September 11th, 2018
Feeling nostalgic is a state that we are very fond of being in within the walls of our offices here at ACS. On average, people engage in it about once a week. However, I think we exceed this amount- and amongst my team mates the phrase “do you remember…?” is uttered daily, especially now that we have just celebrated a decade in business. So, the good news I recently discovered (for us at least) is that a healthy dash of nostalgia can be very beneficial...
When you think about it, most people you know will regularly do some sort of activity that involves them looking to the past. Whether it’s whiling away hours re-watching old films from our childhoods, listening to certain songs to evoke memories or flicking through old photos, we all are guilty in a bit of self-indulgent nostalgia.
And with the ever-growing market for this - think adult ball pools, the popularity of vintage fairs, everything that is on sale in Urban Outfitters (the worst of the 90’s - scrunchies and poppers?!) and the resurgence of vinyl – many of us are embracing nostalgia and re-living our youth. And if you aren’t, you soon will be.
Here’s why you should be looking back to the past:
Erica Hepper, Ph.D., a lecturer in the School of Psychology at the University of Surrey suggests that “nostalgia is the warm, fuzzy emotion that we feel when we think about fond memories from our past.”
In a 2012 study published in the journal Memory by Professor Clay Routledge it was claimed that nostalgia helps people relate their past experiences to their present lives. Nostalgia helps us to make greater meaning of it all (and by “all” I mean life) and reflecting on it can be a great way of seeing sense and giving ourselves advice for the future.
Think about it. As the wise man Baz Luhrmann sang (?) “Advice is a form of nostalgia. Dispensing it is a way of fishing the past from the disposal, wiping it off, painting over the ugly parts and recycling it for more than it’s worth.”

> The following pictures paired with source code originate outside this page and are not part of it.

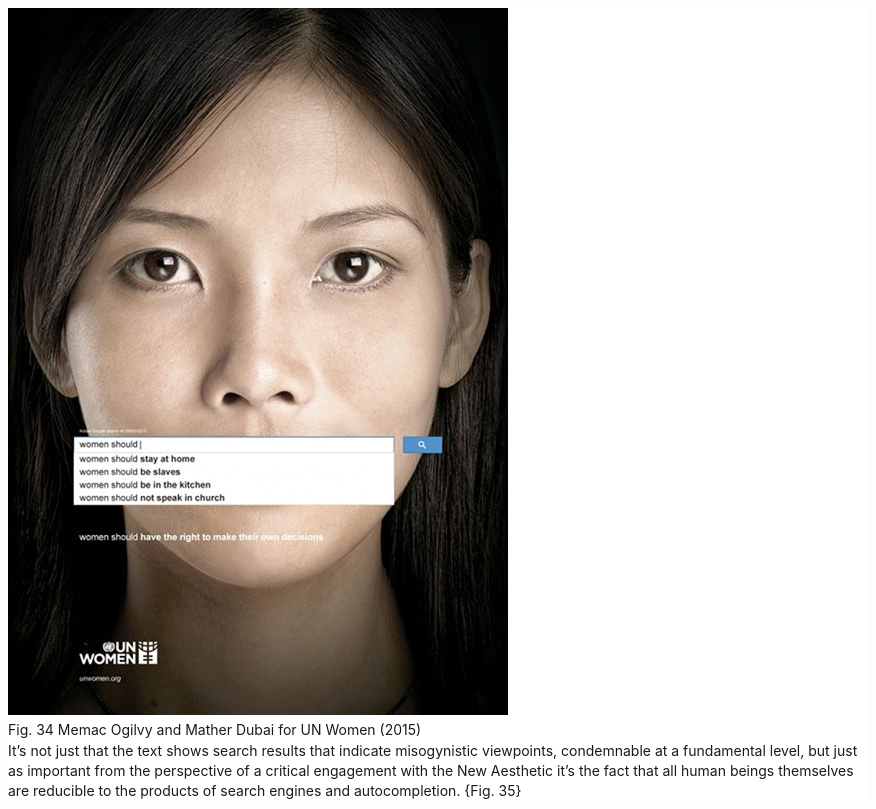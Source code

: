 <img src="img/Fig034.png"/><br />
Fig. 34 Memac Ogilvy and Mather Dubai for UN Women (2015)  
 It’s not just that
the text shows search results that indicate misogynistic viewpoints,
condemnable at a fundamental level, but just as important from the
perspective of a critical engagement with the New Aesthetic it’s the
fact that all human beings themselves are reducible to the products of
search engines and autocompletion. {Fig. 35}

Nothing takes me back to the 90’s more than getting the faint whiff of Elizabeth Arden Sunflowers perfume- mainly because my mum used to wear it. When I smell it I’m immediately transported back to hazy yellow school days, like a flashback scene in a film to happier times.
Common nostalgic scents we have identified here in the office are the smell of text books, bubble gum, freshly cut grass, Lynx Africa and Play Doh.
Remember your favourite sweets when you were seven that you and your best friend saved all of your pocket money for? Remember the taste of the pudding that your grandmother would bake? Remember playing with your dinner and spelling your name in your spaghetti? The answer is most probably yes to all of these and if not then there will probably be something else that you crave the taste of that evokes similar memories.
I will forever remember organising my Smarties and eating them in colour order and so does my oldest friend Nina! They say that food brings people together and I say it’s true.
I suggest doing this as a group activity because when you share these memories with your friends and family it brings a bond and sparks memories you had forgotten about - you’ll end up laughing at how you went to great lengths to achieve those Brownies and Scout’s Badges!
Re-living old memories with old friends can bring contentment. For example, imagine eating fish and chips at the seaside fair with your pals.This will take you back to childhood and fill
Connecting to your past through nostalgia is widely thought of as a useful tool in helping us to connect with the present. It is even recognised as a powerful tool in the battle against anxiety and depression. We are happier and more confident and have even been found to have higher self-esteem when we connect to the past.
Life is more meaningful when we are nostalgic. When we are nostalgic we feel a closer bond to our loved ones when we reminisce- this can only be a good thing…. Right??!